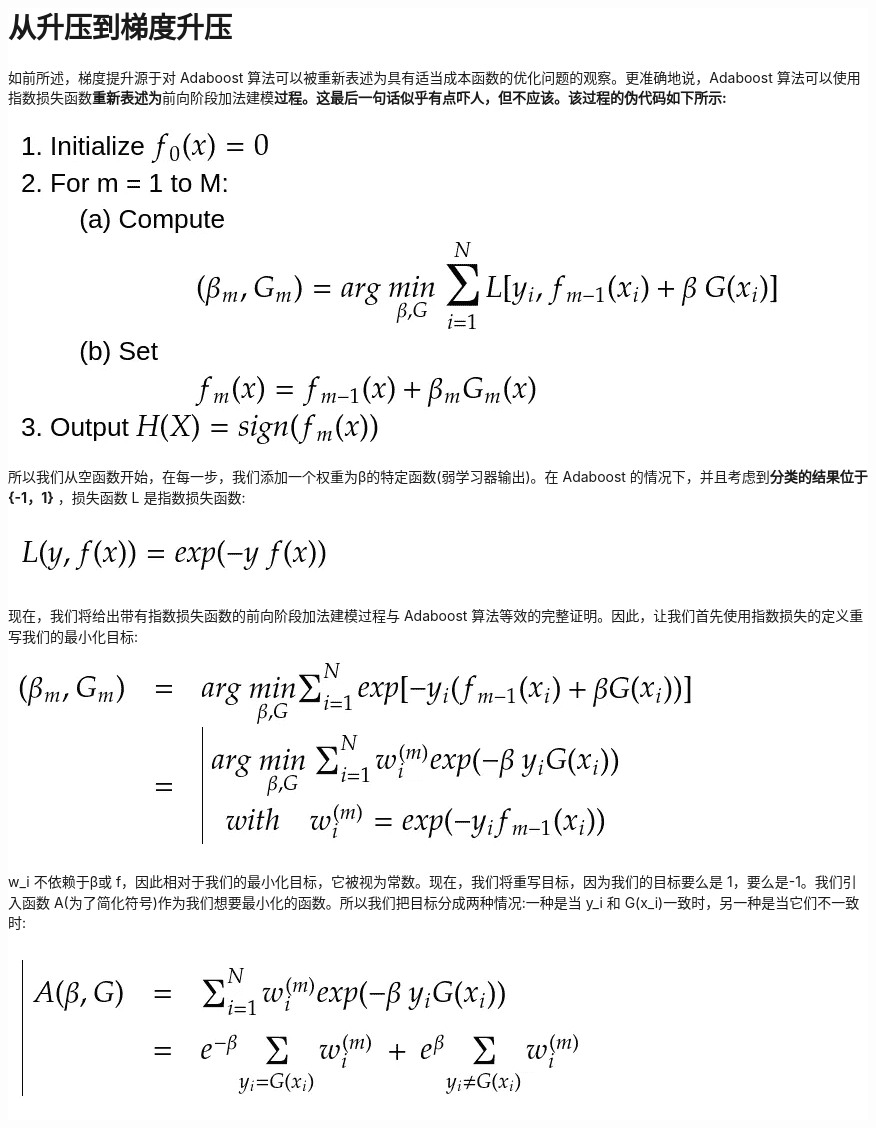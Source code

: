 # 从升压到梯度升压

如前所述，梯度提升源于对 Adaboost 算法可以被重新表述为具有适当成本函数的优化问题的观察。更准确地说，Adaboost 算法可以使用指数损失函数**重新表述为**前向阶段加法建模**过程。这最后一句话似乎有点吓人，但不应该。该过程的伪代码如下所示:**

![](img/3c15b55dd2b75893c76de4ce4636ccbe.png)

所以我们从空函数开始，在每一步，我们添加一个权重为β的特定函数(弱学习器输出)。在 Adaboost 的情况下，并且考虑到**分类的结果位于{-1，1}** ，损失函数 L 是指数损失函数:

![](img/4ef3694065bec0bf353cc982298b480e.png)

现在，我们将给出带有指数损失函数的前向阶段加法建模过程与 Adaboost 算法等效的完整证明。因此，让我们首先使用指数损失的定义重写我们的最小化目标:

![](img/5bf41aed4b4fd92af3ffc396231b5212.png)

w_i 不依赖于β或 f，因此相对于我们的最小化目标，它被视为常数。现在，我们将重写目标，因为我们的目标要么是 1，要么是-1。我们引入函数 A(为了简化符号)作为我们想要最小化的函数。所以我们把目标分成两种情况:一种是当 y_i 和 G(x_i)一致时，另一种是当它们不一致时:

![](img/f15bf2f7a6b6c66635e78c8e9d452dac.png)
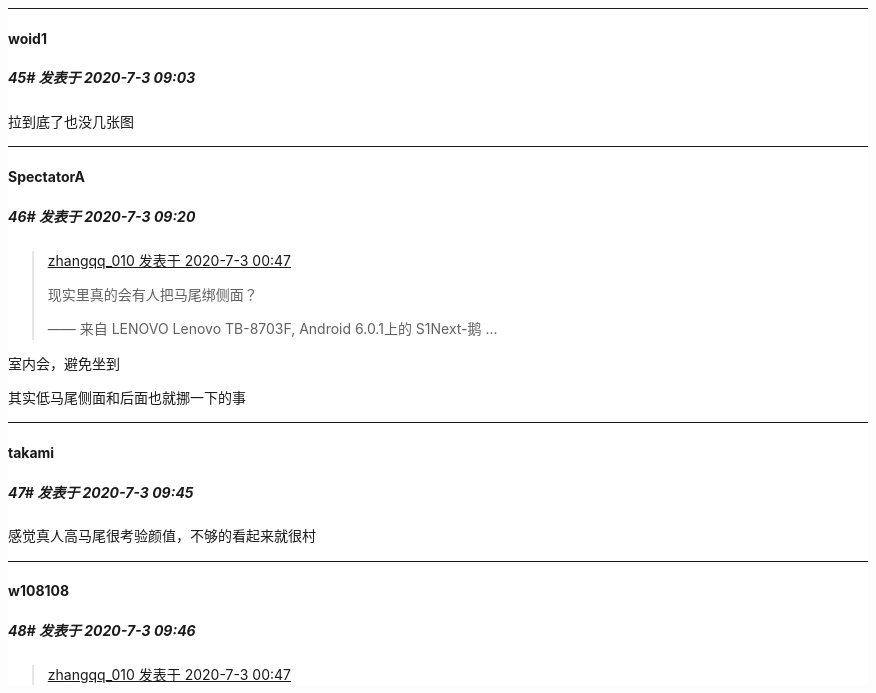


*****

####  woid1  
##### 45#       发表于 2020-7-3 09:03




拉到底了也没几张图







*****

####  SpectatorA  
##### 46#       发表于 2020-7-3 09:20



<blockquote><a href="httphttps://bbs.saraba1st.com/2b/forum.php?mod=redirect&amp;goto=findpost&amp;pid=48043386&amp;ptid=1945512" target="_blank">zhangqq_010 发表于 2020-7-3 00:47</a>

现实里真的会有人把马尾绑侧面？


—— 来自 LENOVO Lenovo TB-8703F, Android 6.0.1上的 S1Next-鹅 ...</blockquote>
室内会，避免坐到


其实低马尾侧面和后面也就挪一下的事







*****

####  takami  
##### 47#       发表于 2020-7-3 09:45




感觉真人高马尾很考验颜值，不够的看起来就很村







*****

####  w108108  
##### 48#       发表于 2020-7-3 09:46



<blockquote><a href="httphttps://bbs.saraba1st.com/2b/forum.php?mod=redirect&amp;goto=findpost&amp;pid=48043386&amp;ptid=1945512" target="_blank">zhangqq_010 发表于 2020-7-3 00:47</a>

· · · · · · ·

What you should do → Pictures do not go in the copy; print every entry exactly as it stands.

Written answer →
Source code

: # 从升压到梯度升压

如前所述，梯度提升源于对 Adaboost 算法可以被重新表述为具有适当成本函数的优化问题的观察。更准确地说，Adaboost 算法可以使用指数损失函数**重新表述为**前向阶段加法建模**过程。这最后一句话似乎有点吓人，但不应该。该过程的伪代码如下所示:**

![](img/3c15b55dd2b75893c76de4ce4636ccbe.png)

所以我们从空函数开始，在每一步，我们添加一个权重为β的特定函数(弱学习器输出)。在 Adaboost 的情况下，并且考虑到**分类的结果位于{-1，1}** ，损失函数 L 是指数损失函数:

![](img/4ef3694065bec0bf353cc982298b480e.png)

现在，我们将给出带有指数损失函数的前向阶段加法建模过程与 Adaboost 算法等效的完整证明。因此，让我们首先使用指数损失的定义重写我们的最小化目标:

![](img/5bf41aed4b4fd92af3ffc396231b5212.png)

w_i 不依赖于β或 f，因此相对于我们的最小化目标，它被视为常数。现在，我们将重写目标，因为我们的目标要么是 1，要么是-1。我们引入函数 A(为了简化符号)作为我们想要最小化的函数。所以我们把目标分成两种情况:一种是当 y_i 和 G(x_i)一致时，另一种是当它们不一致时:

![](img/f15bf2f7a6b6c66635e78c8e9d452dac.png)


*****

####  woid1  
##### 45#       发表于 2020-7-3 09:03




拉到底了也没几张图







*****

####  SpectatorA  
##### 46#       发表于 2020-7-3 09:20



<blockquote><a href="httphttps://bbs.saraba1st.com/2b/forum.php?mod=redirect&amp;goto=findpost&amp;pid=48043386&amp;ptid=1945512" target="_blank">zhangqq_010 发表于 2020-7-3 00:47</a>

现实里真的会有人把马尾绑侧面？


—— 来自 LENOVO Lenovo TB-8703F, Android 6.0.1上的 S1Next-鹅 ...</blockquote>
室内会，避免坐到


其实低马尾侧面和后面也就挪一下的事







*****

####  takami  
##### 47#       发表于 2020-7-3 09:45




感觉真人高马尾很考验颜值，不够的看起来就很村







*****

####  w108108  
##### 48#       发表于 2020-7-3 09:46



<blockquote><a href="httphttps://bbs.saraba1st.com/2b/forum.php?mod=redirect&amp;goto=findpost&amp;pid=48043386&amp;ptid=1945512" target="_blank">zhangqq_010 发表于 2020-7-3 00:47</a>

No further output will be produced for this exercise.